GRU - Notes on AI

# GRU The GRU unit controls the flow of information like the LSTM unit, but without having to use a **_memory unit, so there is no cell state_**. It just exposes the full hidden content without any control. GRU has update and reset gate instead of input, forget and output gates. Reset gate allows to throw away the previous information if it is irrelevant in the future. Update gate controls how much past state should matter now. Standard computes hidden layer at next time step directly $ h_t = \sigma \left(W^{(hh)}h_{t-1} + W^{(hx)}x_{[t]} \right) \\ $ GRU first computes an **update gate** based on current input word vector and hidden state: $ z_t = \sigma \left( W^{(z)}x_t + U^{(z)}h_{t-1} \right) $ Compute **reset gate** similarly but with different weights: $ r_t = \sigma \left( W^{(r)}x_t + U^{(r)}h_{t-1} \right) $ New **memory content**: $ \hat{h}_t = tanh(Wx_t + r_t \odot Uh_{t-1}) $ If reset gate unit is 0, then the previous memory is ignored and only new word information is stored.

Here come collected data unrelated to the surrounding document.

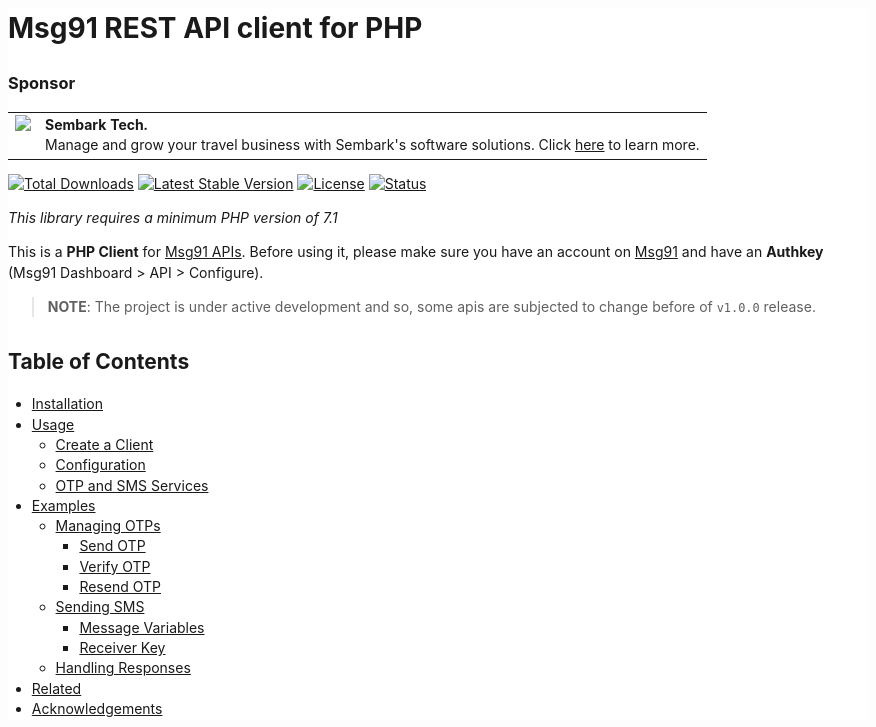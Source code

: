 # Msg91 REST API client for PHP

### Sponsor

<table>
   <tr>
       <td><a href="https://sembark.com?utm_source=GHsponsor&utm_medium=GHsponsor&utm_campaign=msg91-php&utm_content=sembark"><img src="https://avatars1.githubusercontent.com/u/66683304?s=50&v=4"></a></td>
      <td>
          <b>Sembark Tech.</b><br />
          Manage and grow your travel business with Sembark's software solutions.
          Click <a href="https://sembark.com?utm_source=GHsponsor&utm_medium=GHsponsor&utm_campaign=msg91-php&utm_content=sembark">here</a> to learn more.</td>
   </tr>
</table>

<p>
<a href="https://packagist.org/packages/craftsys/msg91-php"><img src="https://img.shields.io/packagist/dt/craftsys/msg91-php" alt="Total Downloads" /></a>
<a href="https://packagist.org/packages/craftsys/msg91-php"><img src="https://img.shields.io/packagist/v/craftsys/msg91-php?label=version" alt="Latest Stable Version" /></a>
<a href="https://packagist.org/packages/craftsys/msg91-php"><img src="https://img.shields.io/packagist/l/craftsys/msg91-php" alt="License" /></a>
<a href="https://packagist.org/packages/craftsys/msg91-php"><img src="https://img.shields.io/github/workflow/status/craftsys/msg91-php/tests?label=tests" alt="Status" /></a>
</p>

_This library requires a minimum PHP version of 7.1_

This is a **PHP Client** for [Msg91 APIs](https://docs.msg91.com/collection/msg91-api-integration/5/pages/139). Before using it, please make sure you have an account on [Msg91](https://msg91.com/) and have an **Authkey** (Msg91 Dashboard > API > Configure).

> **NOTE**: The project is under active development and so, some apis are subjected to change before of `v1.0.0` release.

## Table of Contents

-   [Installation](#installation)
-   [Usage](#usage)
    -   [Create a Client](#create-a-client)
    -   [Configuration](#configuration)
    -   [OTP and SMS Services](#otp-and-sms-services)
-   [Examples](#examples)
    -   [Managing OTPs](#managing-otps)
        -   [Send OTP](#send-otp)
        -   [Verify OTP](#verify-otp)
        -   [Resend OTP](#resend-otp)
    -   [Sending SMS](#sending-sms)
        -   [Message Variables](#message-variables)
        -   [Receiver Key](#receiver-key)
    -   [Handling Responses](#handling-responses)
-   [Related](#related)
-   [Acknowledgements](#acknowledgements)
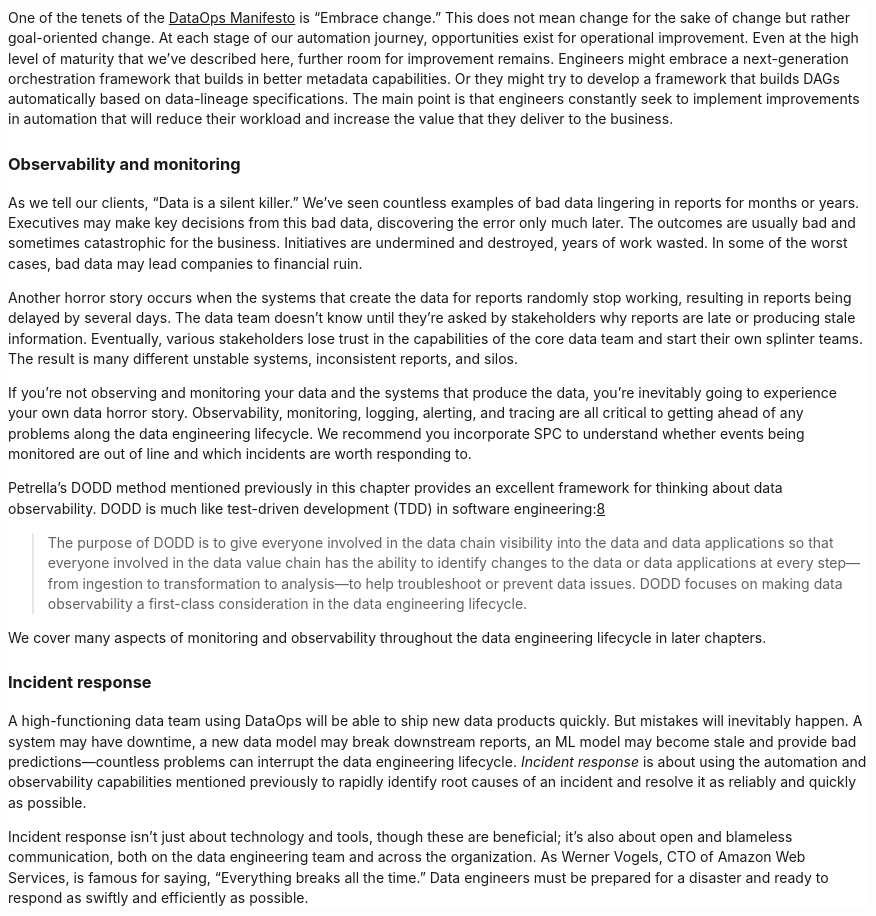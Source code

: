 One of the tenets of the [DataOps Manifesto](https://oreil.ly/2LGwL) is “Embrace change.” This does not mean change for the sake of change but rather goal-oriented change. At each stage of our automation journey, opportunities exist for operational improvement. Even at the high level of maturity that we’ve described here, further room for improvement remains. Engineers might embrace a next-generation orchestration framework that builds in better metadata capabilities. Or they might try to develop a framework that builds DAGs automatically based on data-lineage specifications. The main point is that engineers constantly seek to implement improvements in automation that will reduce their workload and increase the value that they deliver to the business.

### Observability and monitoring

As we tell our clients, “Data is a silent killer.” We’ve seen countless examples of bad data lingering in reports for months or years. Executives may make key decisions from this bad data, discovering the error only much later. The outcomes are usually bad and sometimes catastrophic for the business. Initiatives are undermined and destroyed, years of work wasted. In some of the worst cases, bad data may lead companies to financial ruin.

Another horror story occurs when the systems that create the data for reports randomly stop working, resulting in reports being delayed by several days. The data team doesn’t know until they’re asked by stakeholders why reports are late or producing stale information. Eventually, various stakeholders lose trust in the capabilities of the core data team and start their own splinter teams. The result is many different unstable systems, inconsistent reports, and silos.

If you’re not observing and monitoring your data and the systems that produce the data, you’re inevitably going to experience your own data horror story. Observability, monitoring, logging, alerting, and tracing are all critical to getting ahead of any problems along the data engineering lifecycle. We recommend you incorporate SPC to understand whether events being monitored are out of line and which incidents are worth responding to.

Petrella’s DODD method mentioned previously in this chapter provides an excellent framework for thinking about data observability. DODD is much like test-driven development (TDD) in software engineering:[8](https://learning.oreilly.com/library/view/fundamentals-of-data/9781098108298/ch02.html#ch01fn19)

> The purpose of DODD is to give everyone involved in the data chain visibility into the data and data applications so that everyone involved in the data value chain has the ability to identify changes to the data or data applications at every step—from ingestion to transformation to analysis—to help troubleshoot or prevent data issues. DODD focuses on making data observability a first-class consideration in the data engineering lifecycle.

We cover many aspects of monitoring and observability throughout the data engineering lifecycle in later chapters.

### Incident response

A high-functioning data team using DataOps will be able to ship new data products quickly. But mistakes will inevitably happen. A system may have downtime, a new data model may break downstream reports, an ML model may become stale and provide bad predictions—countless problems can interrupt the data engineering lifecycle. _Incident response_ is about using the automation and observability capabilities mentioned previously to rapidly identify root causes of an incident and resolve it as reliably and quickly as possible.

Incident response isn’t just about technology and tools, though these are beneficial; it’s also about open and blameless communication, both on the data engineering team and across the organization. As Werner Vogels, CTO of Amazon Web Services, is famous for saying, “Everything breaks all the time.” Data engineers must be prepared for a disaster and ready to respond as swiftly and efficiently as possible.
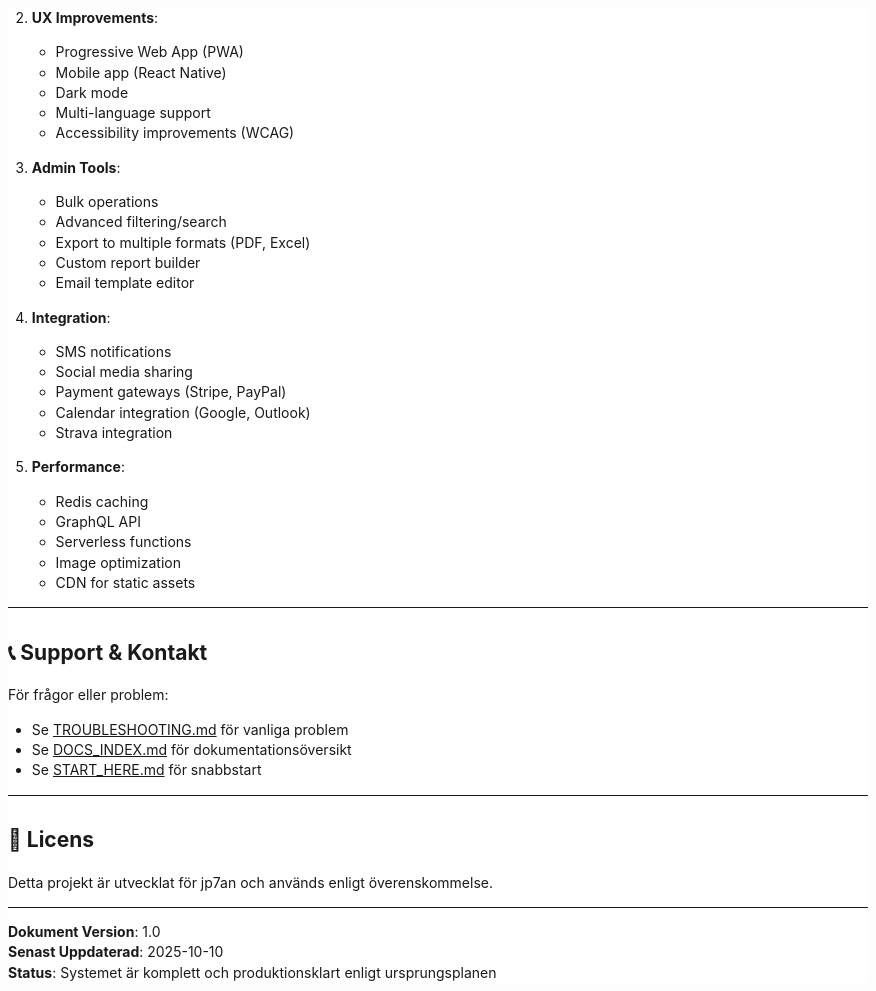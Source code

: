 2. **UX Improvements**:
   - Progressive Web App (PWA)
   - Mobile app (React Native)
   - Dark mode
   - Multi-language support
   - Accessibility improvements (WCAG)

3. **Admin Tools**:
   - Bulk operations
   - Advanced filtering/search
   - Export to multiple formats (PDF, Excel)
   - Custom report builder
   - Email template editor

4. **Integration**:
   - SMS notifications
   - Social media sharing
   - Payment gateways (Stripe, PayPal)
   - Calendar integration (Google, Outlook)
   - Strava integration

5. **Performance**:
   - Redis caching
   - GraphQL API
   - Serverless functions
   - Image optimization
   - CDN for static assets

---

## 📞 Support & Kontakt

För frågor eller problem:
- Se [TROUBLESHOOTING.md](./TROUBLESHOOTING.md) för vanliga problem
- Se [DOCS_INDEX.md](./DOCS_INDEX.md) för dokumentationsöversikt
- Se [START_HERE.md](./START_HERE.md) för snabbstart

---

## 📄 Licens

Detta projekt är utvecklat för jp7an och används enligt överenskommelse.

---

**Dokument Version**: 1.0  
**Senast Uppdaterad**: 2025-10-10  
**Status**: Systemet är komplett och produktionsklart enligt ursprungsplanen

Final memory at time step combines current and previous time steps: $ h_t = z_t \odot h_{t-1} + (1 - z_t) \odot \hat{h}_t $ Reset gate allows to throw away the previous information if it is irrelevant in the future. ![[GRU.png]] Update gate controls how much past state should matter now. If z is close to 1 we can copy information in that unit through many time steps. Less vanishing gradient.